IF YOU RACE!!!!! -> go synthetic at 2,500 mi.
If you ride street !!!! -> You can go synthetic between 2,500 and 4000 mi.
Our test results on 2004 models. 2 zx10's that were babied dyno'd 142 hp. A GSXR 1000 babied dyno'd142 hp. 2 zx10's, using this formula had 155 hp the other 156 hp, and many GSXR 1000's using this formula had 149 hp all on the same dyno's with in 2 hours.
If you have not switched to synthetic yet by 4,000 miles use full or semi synthetic oil now. Non synthetic oils are only good for breaking in since they permit wear. You do not want wear on your engine long term!
What if you went to synthetic oil before 2,500 miles.
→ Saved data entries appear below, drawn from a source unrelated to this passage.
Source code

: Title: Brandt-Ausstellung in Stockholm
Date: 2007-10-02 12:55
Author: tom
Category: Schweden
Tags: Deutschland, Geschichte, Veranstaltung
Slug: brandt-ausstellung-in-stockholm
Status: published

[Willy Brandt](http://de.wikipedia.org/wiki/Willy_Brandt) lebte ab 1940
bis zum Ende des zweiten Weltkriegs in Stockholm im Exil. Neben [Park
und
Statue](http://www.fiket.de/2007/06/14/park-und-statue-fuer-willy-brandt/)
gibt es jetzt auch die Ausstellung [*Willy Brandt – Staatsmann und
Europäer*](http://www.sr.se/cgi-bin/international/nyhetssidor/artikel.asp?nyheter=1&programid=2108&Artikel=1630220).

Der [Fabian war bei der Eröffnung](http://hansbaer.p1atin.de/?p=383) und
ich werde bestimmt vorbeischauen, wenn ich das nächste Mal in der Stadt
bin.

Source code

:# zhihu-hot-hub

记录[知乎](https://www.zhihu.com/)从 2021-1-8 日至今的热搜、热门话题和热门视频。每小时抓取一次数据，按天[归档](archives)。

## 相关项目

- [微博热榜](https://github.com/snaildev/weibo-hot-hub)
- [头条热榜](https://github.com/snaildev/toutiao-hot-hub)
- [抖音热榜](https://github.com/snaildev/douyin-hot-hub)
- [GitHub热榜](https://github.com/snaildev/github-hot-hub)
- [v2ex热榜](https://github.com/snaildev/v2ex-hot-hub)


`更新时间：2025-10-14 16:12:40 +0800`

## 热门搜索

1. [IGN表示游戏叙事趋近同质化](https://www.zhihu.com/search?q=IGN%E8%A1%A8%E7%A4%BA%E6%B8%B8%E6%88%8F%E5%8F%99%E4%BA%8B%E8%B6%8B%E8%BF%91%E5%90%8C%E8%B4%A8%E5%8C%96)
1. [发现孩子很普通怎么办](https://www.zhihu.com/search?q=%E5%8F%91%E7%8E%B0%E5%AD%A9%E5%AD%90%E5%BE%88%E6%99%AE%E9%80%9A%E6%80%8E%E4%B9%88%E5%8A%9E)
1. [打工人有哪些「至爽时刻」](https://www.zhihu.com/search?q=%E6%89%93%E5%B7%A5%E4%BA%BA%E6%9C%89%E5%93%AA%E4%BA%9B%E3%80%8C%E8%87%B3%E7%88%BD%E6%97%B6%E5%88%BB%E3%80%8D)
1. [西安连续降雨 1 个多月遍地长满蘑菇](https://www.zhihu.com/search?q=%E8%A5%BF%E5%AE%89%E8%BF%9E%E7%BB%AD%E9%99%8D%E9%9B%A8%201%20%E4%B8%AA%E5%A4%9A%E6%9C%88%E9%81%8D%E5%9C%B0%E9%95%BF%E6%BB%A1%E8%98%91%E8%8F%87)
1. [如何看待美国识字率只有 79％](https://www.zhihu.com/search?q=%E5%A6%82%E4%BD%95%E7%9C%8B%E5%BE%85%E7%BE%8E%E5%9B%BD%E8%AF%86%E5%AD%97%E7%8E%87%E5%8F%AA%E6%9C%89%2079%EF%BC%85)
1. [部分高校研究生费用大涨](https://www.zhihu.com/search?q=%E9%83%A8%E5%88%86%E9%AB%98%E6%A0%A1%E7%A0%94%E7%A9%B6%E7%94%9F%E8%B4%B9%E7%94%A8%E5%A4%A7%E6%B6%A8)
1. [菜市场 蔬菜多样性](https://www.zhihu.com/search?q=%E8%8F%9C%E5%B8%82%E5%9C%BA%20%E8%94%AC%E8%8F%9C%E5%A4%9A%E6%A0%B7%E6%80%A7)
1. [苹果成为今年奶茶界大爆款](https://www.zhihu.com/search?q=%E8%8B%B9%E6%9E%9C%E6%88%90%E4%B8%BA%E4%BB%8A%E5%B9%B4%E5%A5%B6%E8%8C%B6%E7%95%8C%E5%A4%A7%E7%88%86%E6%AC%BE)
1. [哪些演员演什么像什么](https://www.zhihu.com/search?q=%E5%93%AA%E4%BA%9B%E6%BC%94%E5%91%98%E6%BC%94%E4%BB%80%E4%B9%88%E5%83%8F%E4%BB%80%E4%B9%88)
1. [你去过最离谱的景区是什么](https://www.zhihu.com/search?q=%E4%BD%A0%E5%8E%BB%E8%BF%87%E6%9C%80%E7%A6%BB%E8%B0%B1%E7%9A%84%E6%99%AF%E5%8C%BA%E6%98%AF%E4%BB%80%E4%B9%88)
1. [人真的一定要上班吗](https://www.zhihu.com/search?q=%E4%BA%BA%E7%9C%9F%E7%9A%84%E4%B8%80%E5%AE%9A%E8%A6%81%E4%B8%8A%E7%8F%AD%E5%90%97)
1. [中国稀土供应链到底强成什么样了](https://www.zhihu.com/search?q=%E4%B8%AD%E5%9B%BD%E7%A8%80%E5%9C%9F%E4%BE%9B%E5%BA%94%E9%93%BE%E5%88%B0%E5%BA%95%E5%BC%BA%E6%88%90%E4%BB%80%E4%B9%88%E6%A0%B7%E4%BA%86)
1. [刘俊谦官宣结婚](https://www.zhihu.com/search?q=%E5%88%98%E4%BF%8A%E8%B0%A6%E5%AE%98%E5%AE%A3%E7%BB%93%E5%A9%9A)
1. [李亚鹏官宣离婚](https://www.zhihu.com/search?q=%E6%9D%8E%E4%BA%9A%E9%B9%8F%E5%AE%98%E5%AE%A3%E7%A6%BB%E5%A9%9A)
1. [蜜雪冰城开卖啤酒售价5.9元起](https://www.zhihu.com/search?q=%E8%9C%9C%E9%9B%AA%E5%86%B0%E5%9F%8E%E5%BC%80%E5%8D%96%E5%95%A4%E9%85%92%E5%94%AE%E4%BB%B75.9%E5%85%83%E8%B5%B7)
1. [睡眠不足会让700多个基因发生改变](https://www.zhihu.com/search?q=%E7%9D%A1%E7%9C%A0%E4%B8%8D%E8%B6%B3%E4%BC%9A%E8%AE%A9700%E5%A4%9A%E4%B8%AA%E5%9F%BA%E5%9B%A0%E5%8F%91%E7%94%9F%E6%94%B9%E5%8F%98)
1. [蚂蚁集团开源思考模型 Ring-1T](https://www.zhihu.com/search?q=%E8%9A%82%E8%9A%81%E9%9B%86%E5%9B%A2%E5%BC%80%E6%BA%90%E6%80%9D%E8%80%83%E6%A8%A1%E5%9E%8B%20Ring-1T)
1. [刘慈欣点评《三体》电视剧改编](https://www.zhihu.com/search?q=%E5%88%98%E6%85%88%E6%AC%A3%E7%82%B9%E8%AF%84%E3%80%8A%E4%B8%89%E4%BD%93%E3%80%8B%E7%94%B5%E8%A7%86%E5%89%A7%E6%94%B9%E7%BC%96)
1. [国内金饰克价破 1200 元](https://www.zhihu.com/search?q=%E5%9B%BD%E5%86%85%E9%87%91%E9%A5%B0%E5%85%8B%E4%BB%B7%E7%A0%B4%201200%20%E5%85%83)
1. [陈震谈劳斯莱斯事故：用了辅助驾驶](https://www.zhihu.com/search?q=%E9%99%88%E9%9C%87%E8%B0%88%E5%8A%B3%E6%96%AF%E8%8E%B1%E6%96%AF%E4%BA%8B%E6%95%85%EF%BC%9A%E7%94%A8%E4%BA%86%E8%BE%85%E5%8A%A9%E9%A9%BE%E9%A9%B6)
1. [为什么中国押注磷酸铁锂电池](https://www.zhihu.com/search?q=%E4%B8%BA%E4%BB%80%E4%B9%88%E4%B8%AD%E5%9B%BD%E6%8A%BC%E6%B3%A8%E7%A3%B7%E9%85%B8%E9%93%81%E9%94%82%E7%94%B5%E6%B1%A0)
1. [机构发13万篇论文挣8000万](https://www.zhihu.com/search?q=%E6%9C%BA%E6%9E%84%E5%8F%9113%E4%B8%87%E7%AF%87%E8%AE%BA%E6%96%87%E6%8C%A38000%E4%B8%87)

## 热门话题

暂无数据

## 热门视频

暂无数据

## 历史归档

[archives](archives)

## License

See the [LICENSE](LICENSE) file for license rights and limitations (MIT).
You halted the breakin process. Remove the synthetic, put in non synthetic and run it for 50 miles to work out the synthetic oil, change oil again. And finish the breakin. Add 50 more miles to breakin.
Do you want proof? See these photos from MotoMan's website.
LINK http://www.mototuneusa.com/break_in_secrets.htm
Remember, ALWAYS use a good quality oil from DAY 1. Cheap oil will hurt the engine and it will not make it break in faster.